Der Arbeitsvertrag (§§ 611 ff. BGB) ist ein Unterfall des Dienstvertrages mit weitergehenden gesetzlichen Sonderregelungen, z. B. im Tarif- und Betriebsverfassungsrecht, im Arbeitsgerichtsgesetz und im Kündigungsschutzgesetz. Der Arbeitsvertrag kann rechtswirksam mündlich geschlossen, jedoch nur schriftlich gekündigt werden (§ 623 BGB). Der Arbeitnehmer hat Anspruch auf eine schriftliche Zusammenfassung der wesentlichen Vertragsbedingungen (§ 2 NachweisG). In der Regel geschieht das durch Abschluss eines schriftlichen Arbeitsvertrages. Der Arbeitnehmer schuldet keinen bestimmten Arbeitserfolg, sondern die vertraglich vereinbarte (weisungsgebundene) Tätigkeit, mindestens aber das Angebot seiner Arbeitskraft zur Verrichtung der vereinbarten Arbeitsleistung. Daher verliert der Arbeitnehmer auch nicht seinen Vergütungsanspruch bei Arbeitsmangel, sofern er seine Arbeitskraft anbietet.

 

4. Werkvertrag

Bei einem Werkvertrag (§§ 631 ff. BGB) ist der vereinbarte Erfolg geschuldet. Wird der nicht erreicht, besteht für den Verpflichteten kein Anspruch auf Vergütung. Typische Werkverträge sind die Errichtung eines Gebäudes durch einen Bauunternehmer, das Tapezieren einer Wohnung durch ein Malerunternehmen, die Kfz-Reparatur durch eine Werkstatt. Vom Werkvertrag abzugrenzen sind Arbeitsverträge mit erfolgsabhängiger Vergütung, z.
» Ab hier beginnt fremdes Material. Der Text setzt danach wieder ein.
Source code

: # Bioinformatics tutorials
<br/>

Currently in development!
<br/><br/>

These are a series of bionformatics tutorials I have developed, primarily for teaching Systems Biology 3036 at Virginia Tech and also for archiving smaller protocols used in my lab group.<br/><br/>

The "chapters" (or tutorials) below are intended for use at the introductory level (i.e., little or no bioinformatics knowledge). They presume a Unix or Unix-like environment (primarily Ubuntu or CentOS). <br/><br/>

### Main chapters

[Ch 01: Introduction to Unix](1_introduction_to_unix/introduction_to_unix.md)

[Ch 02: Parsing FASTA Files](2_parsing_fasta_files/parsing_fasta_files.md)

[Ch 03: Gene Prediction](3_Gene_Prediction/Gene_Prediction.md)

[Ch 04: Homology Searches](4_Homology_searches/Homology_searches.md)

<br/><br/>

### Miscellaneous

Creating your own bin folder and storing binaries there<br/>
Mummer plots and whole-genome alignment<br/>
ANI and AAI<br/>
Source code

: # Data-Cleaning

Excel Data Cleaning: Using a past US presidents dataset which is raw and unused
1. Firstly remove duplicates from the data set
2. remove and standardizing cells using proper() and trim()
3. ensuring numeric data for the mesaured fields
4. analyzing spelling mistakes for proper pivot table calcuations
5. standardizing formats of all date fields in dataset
B. der Fliesenleger, der nach fertig verlegten Flächen bezahlt wird, der Schlachter, der nach Art und Anzahl der zerlegten Tiere vergütet wird, die Putzfrau, die nach der Anzahl der gereinigten Räume entlohnt wird.

 

5. Abgrenzung

Maßgebend für die rechtliche Einordnung eines Vertrages sind die Bedingungen seiner tatsächlichen Durchführung. Danach richtet sich, ob der Arbeitende als abhängig beschäftigter Arbeitnehmer oder als selbstständiger Unternehmer tätig ist. Ist dem Arbeitenden vorgegeben, ob, wann und wo er seine Arbeit verrichtet, verfügt er über keine eigenen Arbeitsmittel und trägt er in Bezug auf die Arbeitsergebnisse kein eigenes wirtschaftliches Risiko, ist er Arbeitnehmer. Anderenfalls kann er ein selbstständiger (Klein-) Unternehmer oder ein arbeitnehmerähnlicher Selbstständiger seien. Im Zweifel und zur Abgrenzung von Unternehmern, die (Schein-) Werkverträge zu Zwecken des Lohndumpings verwenden, sollte durch ein Statusfeststellungsverfahren beim zuständigen Rentenversicherungsträger der Status des Arbeitenden verbindlich geklärt werden, um unangenehme Überraschungen bei der nächsten Betriebsprüfung zu vermeiden.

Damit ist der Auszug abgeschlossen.